Pada awal minggu lalu, harga Emas mencapai rekor tertinggi baru di $4.381 per troy ons. Sejak Selasa lalu, harga telah turun signifikan lagi, tetapi masih diperdagangkan 50% lebih tinggi dibandingkan awal tahun. Kenaikan harga terjadi dalam dua gelombang besar: antara Januari dan akhir April, Emas mencatatkan kenaikan sebesar 25%. Harga kemudian stabil di sekitar $3.300 per troy ons. Kenaikan terbaru dimulai pada akhir Agustus dan mencapai puncaknya hampir 30%, catat Kepala Riset Valas dan Komoditas Commerzbank, Thu Lan Nguyen.
Suku bunga riil tidak lagi menjadi penggerak yang menentukan
"Di masa lalu, prospek imbal hasil riil AS terbukti menjadi penggerak penting bagi harga Emas. Karena Emas tidak memberikan imbal hasil tetapi dianggap ‘bebas risiko’, Emas terutama bersaing dengan investasi lain yang bebas risiko dan berbunga, terutama obligasi pemerintah AS. Jika suku bunga di AS naik dan dengan demikian imbal hasil (riil) meningkat, harga Emas biasanya turun karena investasi dalam logam mulia menjadi kurang menarik. Sebaliknya, jika suku bunga turun dan/atau inflasi naik, imbal hasil riil juga turun, sehingga investasi Emas menjadi lebih menarik lagi."

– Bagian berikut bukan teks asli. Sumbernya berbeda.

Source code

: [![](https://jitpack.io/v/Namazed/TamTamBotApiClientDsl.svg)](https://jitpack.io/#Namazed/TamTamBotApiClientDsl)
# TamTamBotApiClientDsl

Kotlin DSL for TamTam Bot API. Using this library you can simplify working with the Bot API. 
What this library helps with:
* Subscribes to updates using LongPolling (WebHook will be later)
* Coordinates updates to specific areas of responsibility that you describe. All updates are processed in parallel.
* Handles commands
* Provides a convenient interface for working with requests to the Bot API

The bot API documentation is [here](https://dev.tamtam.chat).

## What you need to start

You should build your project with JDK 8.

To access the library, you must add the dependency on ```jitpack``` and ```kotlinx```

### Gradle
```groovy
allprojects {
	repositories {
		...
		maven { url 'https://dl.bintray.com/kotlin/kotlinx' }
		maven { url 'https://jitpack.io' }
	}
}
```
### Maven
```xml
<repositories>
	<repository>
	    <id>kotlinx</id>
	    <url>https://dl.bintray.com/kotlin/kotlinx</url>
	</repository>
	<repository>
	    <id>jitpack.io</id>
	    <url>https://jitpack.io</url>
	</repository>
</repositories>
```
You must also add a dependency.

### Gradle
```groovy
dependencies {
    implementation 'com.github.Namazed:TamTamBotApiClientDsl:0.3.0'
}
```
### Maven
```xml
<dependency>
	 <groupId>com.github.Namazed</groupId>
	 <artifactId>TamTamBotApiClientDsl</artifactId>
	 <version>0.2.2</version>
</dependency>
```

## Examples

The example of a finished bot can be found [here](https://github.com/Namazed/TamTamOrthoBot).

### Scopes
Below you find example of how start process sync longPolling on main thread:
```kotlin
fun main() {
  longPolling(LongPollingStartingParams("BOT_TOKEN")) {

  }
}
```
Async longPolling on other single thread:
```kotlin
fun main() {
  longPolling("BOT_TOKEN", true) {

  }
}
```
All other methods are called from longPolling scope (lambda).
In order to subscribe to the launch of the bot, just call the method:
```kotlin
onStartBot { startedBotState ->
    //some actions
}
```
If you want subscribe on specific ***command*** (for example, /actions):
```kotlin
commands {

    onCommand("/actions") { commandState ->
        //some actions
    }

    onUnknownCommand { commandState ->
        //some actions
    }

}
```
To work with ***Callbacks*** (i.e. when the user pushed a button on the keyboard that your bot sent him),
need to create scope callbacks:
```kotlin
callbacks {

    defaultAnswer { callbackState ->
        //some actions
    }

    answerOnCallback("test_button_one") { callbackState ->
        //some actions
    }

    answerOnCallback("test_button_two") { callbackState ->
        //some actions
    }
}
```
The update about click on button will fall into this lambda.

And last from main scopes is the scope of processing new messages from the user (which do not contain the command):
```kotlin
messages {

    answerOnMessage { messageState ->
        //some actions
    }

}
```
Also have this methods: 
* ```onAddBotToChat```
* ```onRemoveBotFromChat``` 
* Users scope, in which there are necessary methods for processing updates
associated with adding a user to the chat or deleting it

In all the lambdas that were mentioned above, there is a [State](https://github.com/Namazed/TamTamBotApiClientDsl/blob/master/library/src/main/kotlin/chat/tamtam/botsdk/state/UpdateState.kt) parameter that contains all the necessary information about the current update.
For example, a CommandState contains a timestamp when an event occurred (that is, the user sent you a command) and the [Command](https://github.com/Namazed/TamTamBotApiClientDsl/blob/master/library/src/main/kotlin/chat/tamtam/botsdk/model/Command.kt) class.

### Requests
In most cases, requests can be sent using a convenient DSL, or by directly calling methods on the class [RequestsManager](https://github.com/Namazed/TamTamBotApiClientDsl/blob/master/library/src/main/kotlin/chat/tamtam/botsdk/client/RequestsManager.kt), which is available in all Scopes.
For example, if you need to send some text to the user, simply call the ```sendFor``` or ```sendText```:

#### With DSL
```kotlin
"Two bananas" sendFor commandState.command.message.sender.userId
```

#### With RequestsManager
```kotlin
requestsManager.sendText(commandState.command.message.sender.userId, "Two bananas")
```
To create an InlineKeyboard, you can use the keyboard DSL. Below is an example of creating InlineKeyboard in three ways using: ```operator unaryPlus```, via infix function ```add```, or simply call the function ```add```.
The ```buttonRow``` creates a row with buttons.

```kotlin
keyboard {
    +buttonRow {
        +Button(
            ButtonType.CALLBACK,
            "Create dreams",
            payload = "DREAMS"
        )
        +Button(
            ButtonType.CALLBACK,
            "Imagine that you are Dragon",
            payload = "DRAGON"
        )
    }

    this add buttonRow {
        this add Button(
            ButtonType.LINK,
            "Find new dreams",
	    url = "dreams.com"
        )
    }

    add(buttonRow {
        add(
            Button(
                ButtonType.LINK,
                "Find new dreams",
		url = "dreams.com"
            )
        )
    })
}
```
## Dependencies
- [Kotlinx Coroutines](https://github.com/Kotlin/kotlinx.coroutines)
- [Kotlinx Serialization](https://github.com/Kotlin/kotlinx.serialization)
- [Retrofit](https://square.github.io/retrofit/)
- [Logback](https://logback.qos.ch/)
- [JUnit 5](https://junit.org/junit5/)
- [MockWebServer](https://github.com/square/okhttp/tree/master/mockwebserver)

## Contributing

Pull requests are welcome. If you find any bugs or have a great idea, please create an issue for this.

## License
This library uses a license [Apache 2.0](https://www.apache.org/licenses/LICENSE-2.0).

"Dalam beberapa tahun terakhir, hingga sekitar pertengahan 2023, perkembangan harga Emas dapat dijelaskan dengan cukup baik oleh ekspektasi pasar terhadap imbal hasil riil AS. Namun, sejak saat itu, hubungan ini tampaknya telah terputus. Imbal hasil riil telah meningkat signifikan, yang seharusnya membebani Emas. Sebaliknya, logam mulia ini menjadi jauh lebih mahal. Sejak awal September, imbal hasil riil sedikit turun lagi dan harga Emas naik. Namun, penurunan imbal hasil tidak sedalam itu untuk menjelaskan besarnya kenaikan harga Emas dengan sendirinya. Oleh karena itu, faktor lain tampaknya mendorong permintaan untuk Emas."